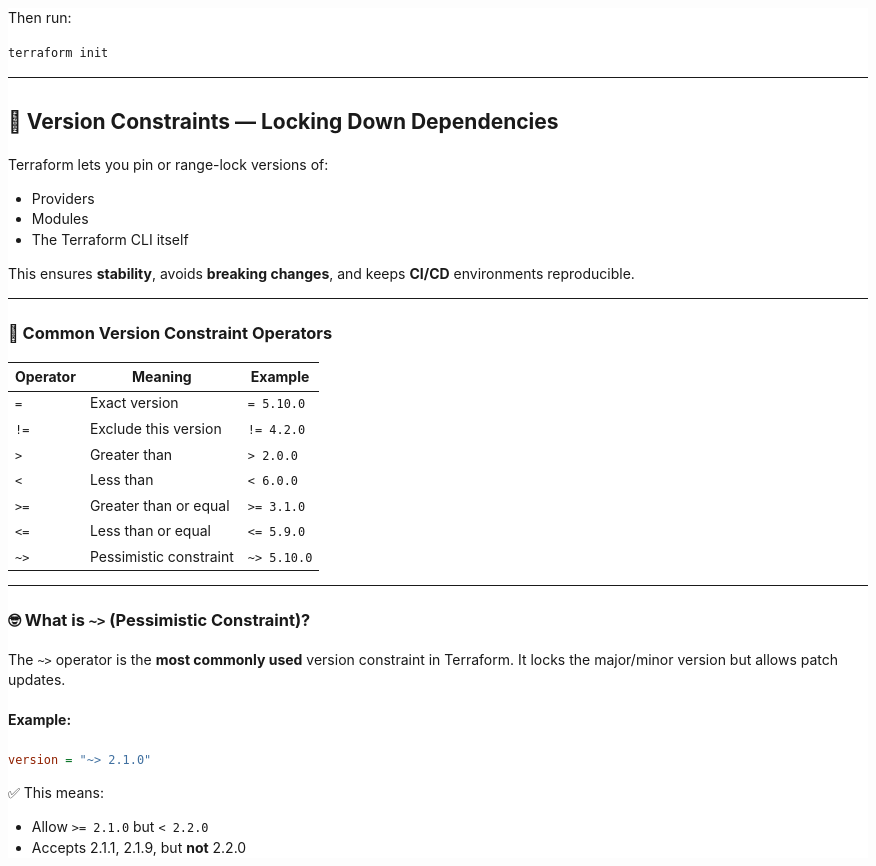 Then run:

```bash
terraform init
```

---

## 📌 Version Constraints — Locking Down Dependencies

Terraform lets you pin or range-lock versions of:

- Providers
- Modules
- The Terraform CLI itself

This ensures **stability**, avoids **breaking changes**, and keeps **CI/CD** environments reproducible.

---

### 🔢 Common Version Constraint Operators

| Operator | Meaning                | Example     |
| -------- | ---------------------- | ----------- |
| `=`      | Exact version          | `= 5.10.0`  |
| `!=`     | Exclude this version   | `!= 4.2.0`  |
| `>`      | Greater than           | `> 2.0.0`   |
| `<`      | Less than              | `< 6.0.0`   |
| `>=`     | Greater than or equal  | `>= 3.1.0`  |
| `<=`     | Less than or equal     | `<= 5.9.0`  |
| `~>`     | Pessimistic constraint | `~> 5.10.0` |

---

### 🤓 What is `~>` (Pessimistic Constraint)?

The `~>` operator is the **most commonly used** version constraint in Terraform. It locks the major/minor version but allows patch updates.

#### Example:

```ini
version = "~> 2.1.0"
```

✅ This means:

- Allow `>= 2.1.0` but `< 2.2.0`
- Accepts 2.1.1, 2.1.9, but **not** 2.2.0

━━━━━━

=== WHAT YOU SHOULD DO ===
Images stay out, but the rest of the data above must be repeated exactly.

=== PROBLEM SOLUTION ===
 Then run:

```bash
terraform init
```

---

## 📌 Version Constraints — Locking Down Dependencies

Terraform lets you pin or range-lock versions of:

- Providers
- Modules
- The Terraform CLI itself

This ensures **stability**, avoids **breaking changes**, and keeps **CI/CD** environments reproducible.

---

### 🔢 Common Version Constraint Operators

| Operator | Meaning                | Example     |
| -------- | ---------------------- | ----------- |
| `=`      | Exact version          | `= 5.10.0`  |
| `!=`     | Exclude this version   | `!= 4.2.0`  |
| `>`      | Greater than           | `> 2.0.0`   |
| `<`      | Less than              | `< 6.0.0`   |
| `>=`     | Greater than or equal  | `>= 3.1.0`  |
| `<=`     | Less than or equal     | `<= 5.9.0`  |
| `~>`     | Pessimistic constraint | `~> 5.10.0` |

---

### 🤓 What is `~>` (Pessimistic Constraint)?

The `~>` operator is the **most commonly used** version constraint in Terraform. It locks the major/minor version but allows patch updates.

#### Example:

```ini
version = "~> 2.1.0"
```

✅ This means:

- Allow `>= 2.1.0` but `< 2.2.0`
- Accepts 2.1.1, 2.1.9, but **not** 2.2.0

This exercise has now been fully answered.